Exercise: From the entries below, copy every line that holds the word "completed".

========

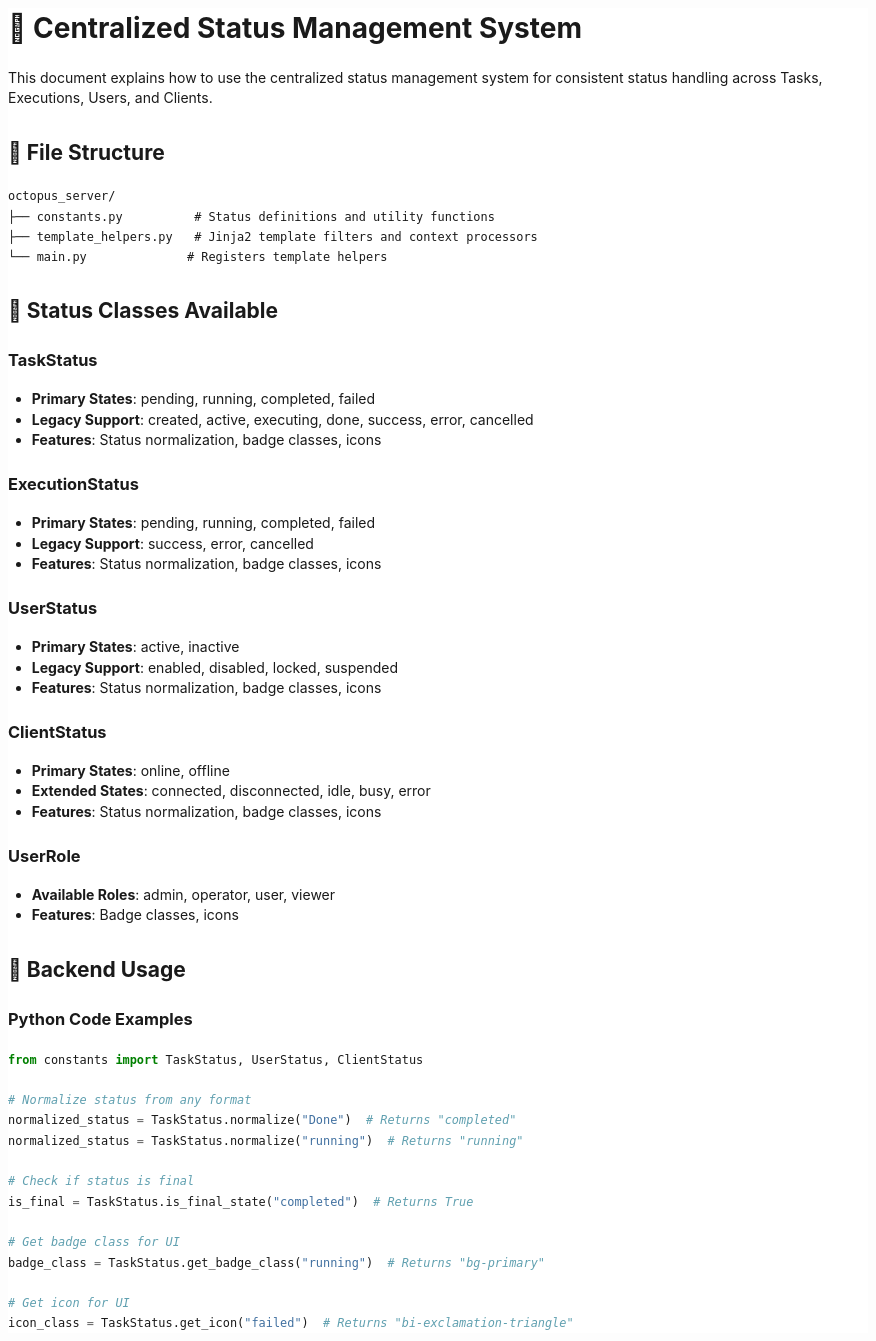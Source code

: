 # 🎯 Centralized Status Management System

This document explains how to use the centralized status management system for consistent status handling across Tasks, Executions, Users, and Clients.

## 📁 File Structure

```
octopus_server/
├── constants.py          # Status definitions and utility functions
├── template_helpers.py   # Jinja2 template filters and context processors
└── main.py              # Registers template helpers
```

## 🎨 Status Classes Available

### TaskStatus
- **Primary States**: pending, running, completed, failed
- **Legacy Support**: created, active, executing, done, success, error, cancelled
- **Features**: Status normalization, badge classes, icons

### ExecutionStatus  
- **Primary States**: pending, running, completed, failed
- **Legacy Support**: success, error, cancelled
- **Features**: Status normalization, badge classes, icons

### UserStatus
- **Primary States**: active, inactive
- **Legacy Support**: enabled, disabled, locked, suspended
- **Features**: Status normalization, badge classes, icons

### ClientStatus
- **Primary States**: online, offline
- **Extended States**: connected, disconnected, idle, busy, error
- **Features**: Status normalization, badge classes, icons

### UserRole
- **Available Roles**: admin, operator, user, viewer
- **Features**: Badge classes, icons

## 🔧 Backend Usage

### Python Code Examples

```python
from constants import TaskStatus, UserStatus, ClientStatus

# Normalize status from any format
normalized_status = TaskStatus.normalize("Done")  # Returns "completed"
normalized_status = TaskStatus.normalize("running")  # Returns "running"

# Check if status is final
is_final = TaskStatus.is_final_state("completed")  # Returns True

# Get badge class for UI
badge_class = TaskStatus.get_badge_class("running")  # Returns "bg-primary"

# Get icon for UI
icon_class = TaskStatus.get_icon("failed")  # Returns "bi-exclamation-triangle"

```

========

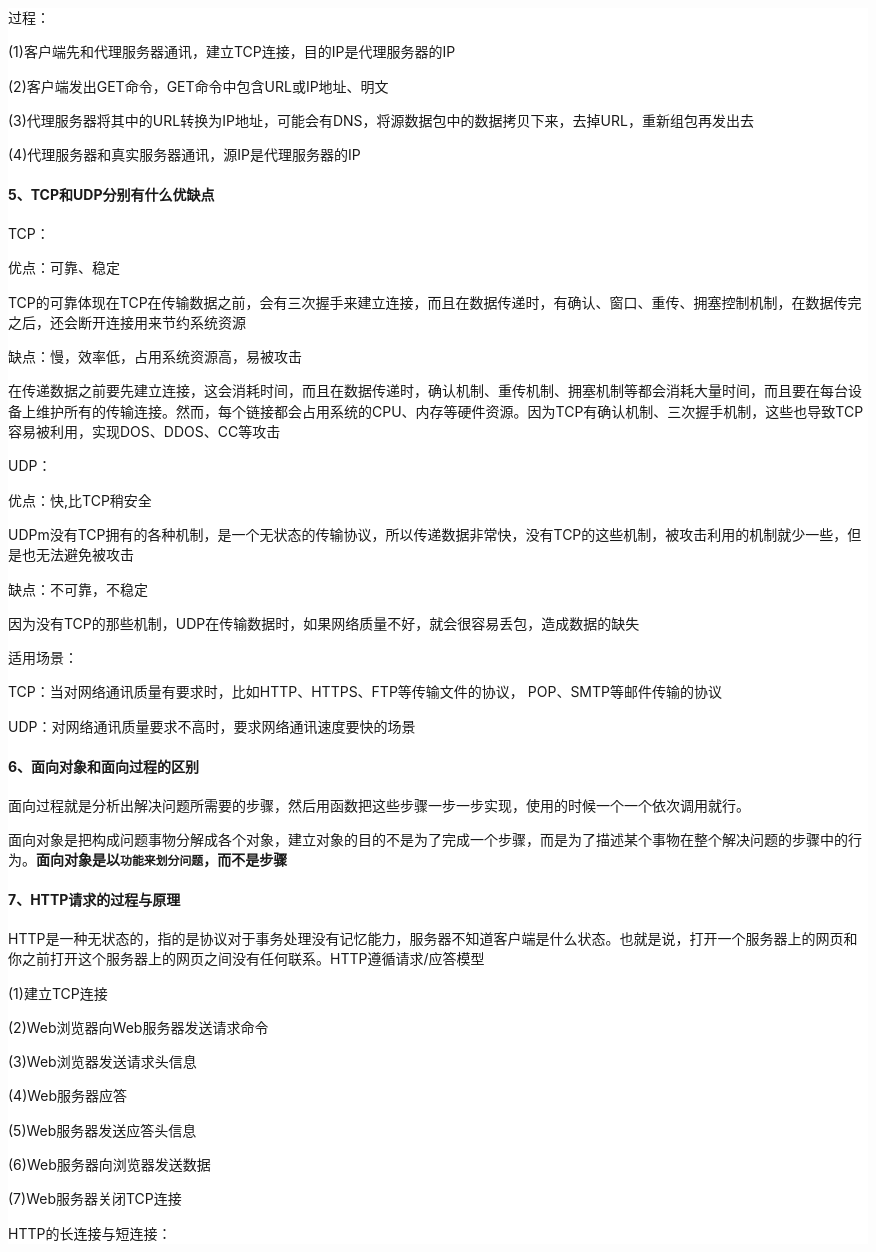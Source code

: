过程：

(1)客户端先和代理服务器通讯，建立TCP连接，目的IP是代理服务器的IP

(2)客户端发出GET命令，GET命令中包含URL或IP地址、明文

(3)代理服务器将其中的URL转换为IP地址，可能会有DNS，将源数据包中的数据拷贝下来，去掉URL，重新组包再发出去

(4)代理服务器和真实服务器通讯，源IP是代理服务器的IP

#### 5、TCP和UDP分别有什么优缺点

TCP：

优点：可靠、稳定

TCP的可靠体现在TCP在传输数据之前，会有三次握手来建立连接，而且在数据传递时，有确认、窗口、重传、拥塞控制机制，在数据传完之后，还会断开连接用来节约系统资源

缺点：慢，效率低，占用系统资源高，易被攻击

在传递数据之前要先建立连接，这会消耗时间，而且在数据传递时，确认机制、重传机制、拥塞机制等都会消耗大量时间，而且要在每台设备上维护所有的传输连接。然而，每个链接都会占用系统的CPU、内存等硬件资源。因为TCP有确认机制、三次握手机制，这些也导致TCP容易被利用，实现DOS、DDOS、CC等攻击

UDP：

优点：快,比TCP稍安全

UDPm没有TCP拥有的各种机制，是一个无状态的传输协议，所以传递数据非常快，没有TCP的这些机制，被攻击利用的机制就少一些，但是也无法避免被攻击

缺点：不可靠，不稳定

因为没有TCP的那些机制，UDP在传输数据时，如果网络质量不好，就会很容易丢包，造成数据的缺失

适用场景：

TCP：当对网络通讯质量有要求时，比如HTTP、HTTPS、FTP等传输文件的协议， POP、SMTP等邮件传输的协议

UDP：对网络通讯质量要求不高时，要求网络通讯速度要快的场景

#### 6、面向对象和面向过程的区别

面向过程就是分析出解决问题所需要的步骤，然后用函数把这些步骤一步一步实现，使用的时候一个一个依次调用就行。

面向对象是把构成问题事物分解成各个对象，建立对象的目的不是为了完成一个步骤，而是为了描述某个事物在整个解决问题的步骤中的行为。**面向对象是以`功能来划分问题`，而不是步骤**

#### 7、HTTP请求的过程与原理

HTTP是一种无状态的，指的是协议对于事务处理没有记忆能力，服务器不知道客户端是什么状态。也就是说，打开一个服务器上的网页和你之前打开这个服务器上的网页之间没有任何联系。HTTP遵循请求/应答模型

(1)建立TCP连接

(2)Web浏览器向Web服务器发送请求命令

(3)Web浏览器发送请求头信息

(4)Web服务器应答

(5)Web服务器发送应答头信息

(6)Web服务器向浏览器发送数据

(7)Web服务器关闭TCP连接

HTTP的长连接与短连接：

========

The answer:
- **Primary States**: pending, running, completed, failed
- **Primary States**: pending, running, completed, failed
normalized_status = TaskStatus.normalize("Done")  # Returns "completed"
is_final = TaskStatus.is_final_state("completed")  # Returns True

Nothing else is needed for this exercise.